Two of Islamist political parties in Egypt, the Reform and Development Party and Al-Wasat party, have called for the dismissal of Egypt's Prime Minister, citing poor government manageability following the deadly Badrashin train accident.
Egypt's health ministry reported that 19 conscripts from the country's Central Security Forces were killed and at least 120 others injured after their train carriage derailed on Monday night in the town of Badrashin while en route from Upper Egypt to the capital, Cairo.
In a statement issued on Tuesday, the Reform and Development Party said that sacking the transport minister alone was not enough a punishment.
Essam Sultan, vice president of the Wasat party said the PM's "politeness" in addressing the train crash does not qualify him to lead a country of 90 million people where services have collapsed many times before.

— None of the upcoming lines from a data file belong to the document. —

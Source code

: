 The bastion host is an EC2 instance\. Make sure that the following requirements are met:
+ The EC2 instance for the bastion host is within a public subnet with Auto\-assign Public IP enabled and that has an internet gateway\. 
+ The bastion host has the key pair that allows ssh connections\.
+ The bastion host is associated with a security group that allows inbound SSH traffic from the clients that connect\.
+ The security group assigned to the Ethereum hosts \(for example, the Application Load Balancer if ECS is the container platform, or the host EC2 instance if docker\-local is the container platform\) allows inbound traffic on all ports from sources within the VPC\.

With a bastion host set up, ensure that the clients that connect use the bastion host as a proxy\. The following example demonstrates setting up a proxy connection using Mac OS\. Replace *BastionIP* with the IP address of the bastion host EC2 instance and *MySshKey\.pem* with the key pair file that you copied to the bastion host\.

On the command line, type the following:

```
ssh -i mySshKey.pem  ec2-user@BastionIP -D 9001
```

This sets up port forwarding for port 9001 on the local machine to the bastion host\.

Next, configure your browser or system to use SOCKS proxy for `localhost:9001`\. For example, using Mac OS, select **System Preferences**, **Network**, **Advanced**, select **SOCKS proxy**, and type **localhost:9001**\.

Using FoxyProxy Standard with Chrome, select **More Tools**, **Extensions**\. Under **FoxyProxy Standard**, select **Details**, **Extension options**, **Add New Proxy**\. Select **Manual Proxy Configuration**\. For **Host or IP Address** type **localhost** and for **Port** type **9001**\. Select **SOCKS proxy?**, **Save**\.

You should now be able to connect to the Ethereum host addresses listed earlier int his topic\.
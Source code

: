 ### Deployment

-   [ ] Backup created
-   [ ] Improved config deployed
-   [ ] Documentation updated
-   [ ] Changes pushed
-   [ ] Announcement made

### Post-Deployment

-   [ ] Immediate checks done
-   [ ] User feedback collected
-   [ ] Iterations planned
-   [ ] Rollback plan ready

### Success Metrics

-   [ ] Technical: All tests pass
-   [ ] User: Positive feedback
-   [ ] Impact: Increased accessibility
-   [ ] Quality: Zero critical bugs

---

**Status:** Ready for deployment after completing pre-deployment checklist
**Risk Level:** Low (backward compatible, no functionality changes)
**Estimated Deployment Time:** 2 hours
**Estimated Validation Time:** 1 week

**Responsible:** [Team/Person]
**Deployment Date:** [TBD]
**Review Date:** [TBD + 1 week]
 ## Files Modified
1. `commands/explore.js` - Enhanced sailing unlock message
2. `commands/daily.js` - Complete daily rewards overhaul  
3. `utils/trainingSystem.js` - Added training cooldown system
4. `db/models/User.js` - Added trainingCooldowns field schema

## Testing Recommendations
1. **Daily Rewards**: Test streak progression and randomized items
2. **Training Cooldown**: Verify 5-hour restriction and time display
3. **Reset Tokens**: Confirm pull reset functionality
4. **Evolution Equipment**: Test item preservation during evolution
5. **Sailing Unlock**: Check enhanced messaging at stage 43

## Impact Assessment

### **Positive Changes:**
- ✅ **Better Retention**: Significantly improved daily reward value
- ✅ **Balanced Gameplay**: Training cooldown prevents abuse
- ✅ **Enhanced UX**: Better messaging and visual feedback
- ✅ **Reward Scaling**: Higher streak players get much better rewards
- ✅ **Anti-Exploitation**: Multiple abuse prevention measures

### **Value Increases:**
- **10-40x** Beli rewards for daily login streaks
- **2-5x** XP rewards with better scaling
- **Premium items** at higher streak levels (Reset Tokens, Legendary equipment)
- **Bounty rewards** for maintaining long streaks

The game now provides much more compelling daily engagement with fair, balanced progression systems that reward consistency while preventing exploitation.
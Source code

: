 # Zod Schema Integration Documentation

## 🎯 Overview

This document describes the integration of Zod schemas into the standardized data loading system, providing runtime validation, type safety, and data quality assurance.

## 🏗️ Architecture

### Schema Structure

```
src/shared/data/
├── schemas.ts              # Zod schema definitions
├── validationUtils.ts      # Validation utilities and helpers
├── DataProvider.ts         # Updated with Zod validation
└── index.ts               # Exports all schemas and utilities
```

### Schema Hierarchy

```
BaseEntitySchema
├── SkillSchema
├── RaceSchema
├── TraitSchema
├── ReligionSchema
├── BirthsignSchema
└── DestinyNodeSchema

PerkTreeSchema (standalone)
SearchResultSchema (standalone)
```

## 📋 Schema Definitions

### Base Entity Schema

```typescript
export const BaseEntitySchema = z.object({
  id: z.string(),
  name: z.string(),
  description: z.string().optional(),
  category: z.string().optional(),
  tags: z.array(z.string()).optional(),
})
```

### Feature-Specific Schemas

On his Facebook page, Sultan wrote: "Even though ousted president Hosni Mubarak's regime has left a deteriorated railway system, the current government is not taking the appropriate actions."
He said the Egyptian government should take "bold actions" to improve similar problems in the country.
'Dismiss the Cabinet'
Both the Reform and Development and Al-Wasat parties previously called on the dismissal of the Egyptian cabinet for their "inefficient" role in solving political and economic problems negatively affecting the lives of Egyptians.
Similarly, the liberal Egyptian Social Democratic Party also released a statement on Tuesday offering their condolences to the families of the victims, saying they suffer from a government that "refuses to prioritise its goals, especially in subjects that involve transportation."
"It's ironic that the Badrashin accident took place on the same day the general prosecutor referred two defendants in last November's Assiut bus-train crash to a criminal court," the statement said.
The statement added that the prosecutor general's move demonstrates poor prioritisation within the current government that promises to boost the nation's productivity over acknowledging the value of an Egyptian life.
The statement listed four other similar train accidents that took place over the past six months since Mohamed Morsi took power in June 2012.
The party also expressed hope that the government would put the demands of the revolution – bread, freedom, social justice and human dignity – as a foremost priority, warning that the patience of the Egyptian people was wearing thin.